— AIM OF THE EXERCISE —
Only lines containing the word "donde" are needed; pull them out of the material.

═════ WORKING DATA

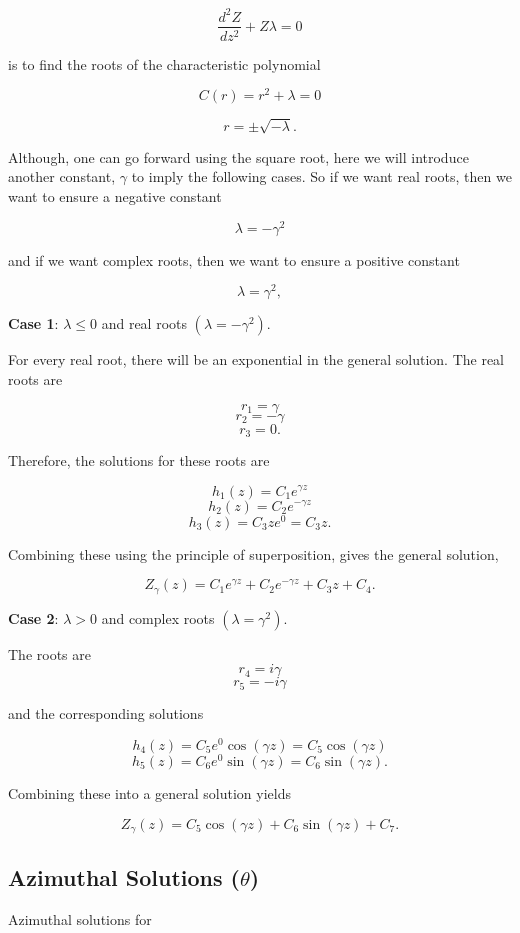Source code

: \documentclass[12pt]{article}
\begin{document}
$$\frac{d^2 Z}{dz^2} + Z \lambda = 0$$

is to find the roots of the characteristic polynomial

$$C(r) = r^2 + \lambda = 0$$

$$r =  \pm \sqrt{ -\lambda}.$$

Although, one can go forward using the square root, here we will introduce another constant, $\gamma$ to imply
the following cases.  So if we want real roots, then we want to ensure a negative constant

$$ \lambda = -\gamma^2 $$

and if we want complex roots, then we want to ensure a positive constant

$$ \lambda = \gamma^2 ,$$

{\bf Case 1}: $\lambda \le 0$ and real roots $(\lambda = -\gamma^2)$.

For every real root, there will be an exponential in the general solution.  The real roots are

$$ r_1 = \gamma $$
$$ r_2 = -\gamma $$
$$ r_3 = 0 .$$

Therefore, the solutions for these roots are

$$ h_1(z) = C_1e^{\gamma z} $$
$$ h_2(z) = C_2e^{-\gamma z} $$
$$ h_3(z) = C_3z e^0  = C_3z.$$

Combining these using the principle of superposition, gives the general solution,

\begin{equation}
Z_{\gamma}(z) =  C_1e^{\gamma z} + C_2e^{-\gamma z} + C_3z + C_4.
\end{equation}

{\bf Case 2}: $\lambda > 0$ and complex roots $(\lambda = \gamma^2)$.

The roots are
$$ r_4 = i \gamma $$
$$ r_5 = -i \gamma $$

and the corresponding solutions

$$ h_4(z) = C_5e^0 \cos (\gamma z) =  C_5\cos (\gamma z) $$
$$ h_5(z) = C_6e^0 \sin (\gamma z)=  C_6\sin (\gamma z) .$$

Combining these into a general solution yields

$$Z_{\gamma}(z) =  C_5\cos (\gamma z) + C_6\sin (\gamma z) + C_7.$$

\subsection{Azimuthal Solutions ($\theta$)}

Azimuthal solutions for
\end{document}
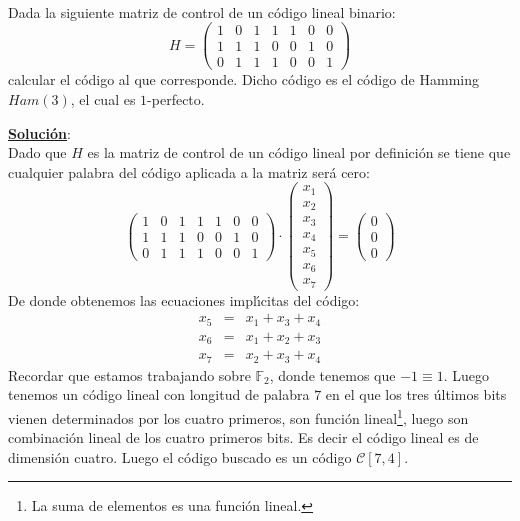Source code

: \begin{ejercicio}
\ \\
Dada la siguiente matriz de control de un c\'odigo lineal binario:
\begin{displaymath}
H=\left( \begin{array}{ccccccc}
1&0&1&1&1&0&0\\
1&1&1&0&0&1&0\\
0&1&1&1&0&0&1
\end{array} \right)
\end{displaymath}
calcular el c\'odigo al que corresponde. Dicho c\'odigo es el c\'odigo de
Hamming $Ham(3)$, el cual es $1$-perfecto.
\end{ejercicio}
\underline{\textbf{Soluci\'on}}:\\
Dado que $H$ es la matriz de control de un c\'odigo lineal por definici\'on
se tiene que cualquier palabra del c\'odigo aplicada a la matriz ser\'a cero:
\begin{displaymath}
\left( \begin{array}{ccccccc}
1&0&1&1&1&0&0\\
1&1&1&0&0&1&0\\
0&1&1&1&0&0&1
\end{array} \right)\cdot
\left( \begin{array}{c}
x_1\\
x_2\\
x_3\\
x_4\\
x_5\\
x_6\\
x_7
\end{array} \right)=
\left( \begin{array}{c}
0\\
0\\
0
\end{array} \right)
\end{displaymath}
De donde obtenemos las ecuaciones impl\'{\i}citas del c\'odigo:
\begin{eqnarray*}
x_5&=&x_1+x_3+x_4\\
x_6&=&x_1+x_2+x_3\\
x_7&=&x_2+x_3+x_4
\end{eqnarray*}
Recordar que estamos trabajando sobre $\mathbb{F}_2$, donde tenemos que
$-1 \equiv 1$.     
%
\newpage
%
Luego tenemos un c\'odigo lineal con longitud de palabra $7$ en el que los
tres \'ultimos bits vienen determinados por los cuatro primeros, son funci\'on
lineal\footnote{La suma de elementos es una funci\'on lineal.}, luego son
combinaci\'on lineal de los cuatro primeros bits. Es decir el c\'odigo lineal
es de dimensi\'on cuatro. Luego el c\'odigo buscado es un c\'odigo
$\mathcal{C}[7,4]$.\\

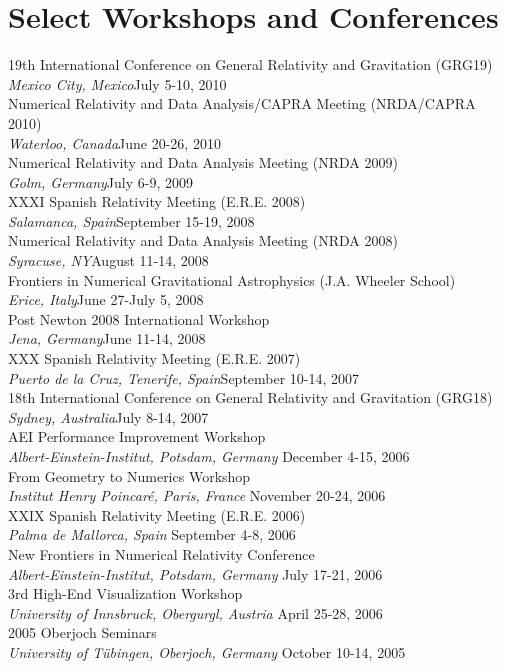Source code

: \documentclass[11pt]{seilercv}
\begin{document}
\section{Select Workshops and Conferences}
19th International Conference on General Relativity and Gravitation (GRG19) \\ \bigskip
\textit{Mexico City, Mexico}\hfill July 5-10, 2010 \\
Numerical Relativity and Data Analysis/CAPRA Meeting (NRDA/CAPRA 2010) \\ \bigskip
\textit{Waterloo, Canada}\hfill June 20-26, 2010 \\
Numerical Relativity and Data Analysis Meeting (NRDA 2009) \\ \bigskip
\textit{Golm, Germany}\hfill July 6-9, 2009 \\
XXXI Spanish Relativity Meeting (E.R.E. 2008) \\ \bigskip
\textit{Salamanca, Spain}\hfill September 15-19, 2008 \\
Numerical Relativity and Data Analysis Meeting (NRDA 2008) \\ \bigskip
\textit{Syracuse, NY}\hfill August 11-14, 2008 \\
Frontiers in Numerical Gravitational Astrophysics (J.A. Wheeler School) \\ \bigskip
\textit{Erice, Italy}\hfill June 27-July 5, 2008 \\
Post Newton 2008 International Workshop \\ \bigskip
\textit{Jena, Germany}\hfill June 11-14, 2008 \\
XXX Spanish Relativity Meeting (E.R.E. 2007) \\ \bigskip
\textit{Puerto de la Cruz, Tenerife, Spain}\hfill September 10-14, 2007 \\
18th International Conference on General Relativity and Gravitation (GRG18) \\ \bigskip
\textit{Sydney, Australia}\hfill July 8-14, 2007 \\
AEI Performance Improvement Workshop \\ \bigskip
\textit{Albert-Einstein-Institut, Potsdam, Germany} \hfill December 4-15, 2006 \\
From Geometry to Numerics Workshop \\ \bigskip
\textit{Institut Henry Poincar\'{e}, Paris, France} \hfill November 20-24, 2006 \\
XXIX Spanish Relativity Meeting (E.R.E. 2006) \\ \bigskip
\textit{Palma de Mallorca, Spain} \hfill September 4-8, 2006 \\ 
New Frontiers in Numerical Relativity Conference \\ \bigskip
\textit{Albert-Einstein-Institut, Potsdam, Germany} \hfill July 17-21, 2006 \\
3rd High-End Visualization Workshop \\ \bigskip
\textit{University of Innsbruck, Obergurgl, Austria} \hfill April 25-28, 2006 \\
2005 Oberjoch Seminars \\
\textit{University of T\"{u}bingen, Oberjoch, Germany} \hfill October 10-14, 2005 
%
\end{document}
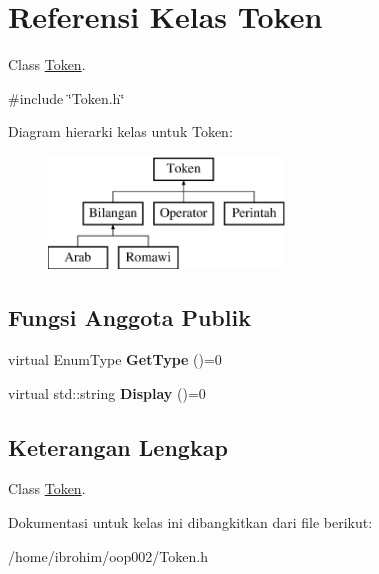 \hypertarget{classToken}{}\section{Referensi Kelas Token}
\label{classToken}


Class \hyperlink{classToken}{Token}.  




{\ttfamily \#include \char`\"{}Token.\+h\char`\"{}}

Diagram hierarki kelas untuk Token\+:\begin{figure}[H]
\begin{center}
\leavevmode
\includegraphics[height=3.000000cm]{d2/d6e/classToken}
\end{center}
\end{figure}
\subsection*{Fungsi Anggota Publik}
\begin{DoxyCompactItemize}
\item 
\hypertarget{classToken_a86f97e77bdba8277b58ead29d3ef3584}{}virtual Enum\+Type {\bfseries Get\+Type} ()=0\label{classToken_a86f97e77bdba8277b58ead29d3ef3584}

\item 
\hypertarget{classToken_a89fa3f496f16d14fcf4b4f1a4047229b}{}virtual std\+::string {\bfseries Display} ()=0\label{classToken_a89fa3f496f16d14fcf4b4f1a4047229b}

\end{DoxyCompactItemize}


\subsection{Keterangan Lengkap}
Class \hyperlink{classToken}{Token}. 

Dokumentasi untuk kelas ini dibangkitkan dari file berikut\+:\begin{DoxyCompactItemize}
\item 
/home/ibrohim/oop002/Token.\+h\end{DoxyCompactItemize}
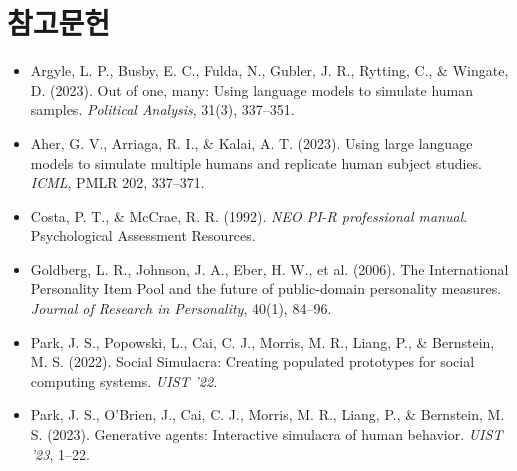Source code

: \documentclass[11pt, a4paper]{article}
\begin{document}
\section*{참고문헌}
\small
\begin{itemize}
  \item Argyle, L. P., Busby, E. C., Fulda, N., Gubler, J. R., Rytting, C., \& Wingate, D. (2023). Out of one, many: Using language models to simulate human samples. \textit{Political Analysis}, 31(3), 337--351.
  \item Aher, G. V., Arriaga, R. I., \& Kalai, A. T. (2023). Using large language models to simulate multiple humans and replicate human subject studies. \textit{ICML}, PMLR 202, 337--371.
  \item Costa, P. T., \& McCrae, R. R. (1992). \textit{NEO PI-R professional manual}. Psychological Assessment Resources.
  \item Goldberg, L. R., Johnson, J. A., Eber, H. W., et al. (2006). The International Personality Item Pool and the future of public-domain personality measures. \textit{Journal of Research in Personality}, 40(1), 84--96.
  \item Park, J. S., Popowski, L., Cai, C. J., Morris, M. R., Liang, P., \& Bernstein, M. S. (2022). Social Simulacra: Creating populated prototypes for social computing systems. \textit{UIST '22}.
  \item Park, J. S., O'Brien, J., Cai, C. J., Morris, M. R., Liang, P., \& Bernstein, M. S. (2023). Generative agents: Interactive simulacra of human behavior. \textit{UIST '23}, 1--22.
\end{itemize}
\end{document}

══════════

— TASK RESPONSE —
De donde obtenemos las ecuaciones impl\'{\i}citas del c\'odigo:
Recordar que estamos trabajando sobre $\mathbb{F}_2$, donde tenemos que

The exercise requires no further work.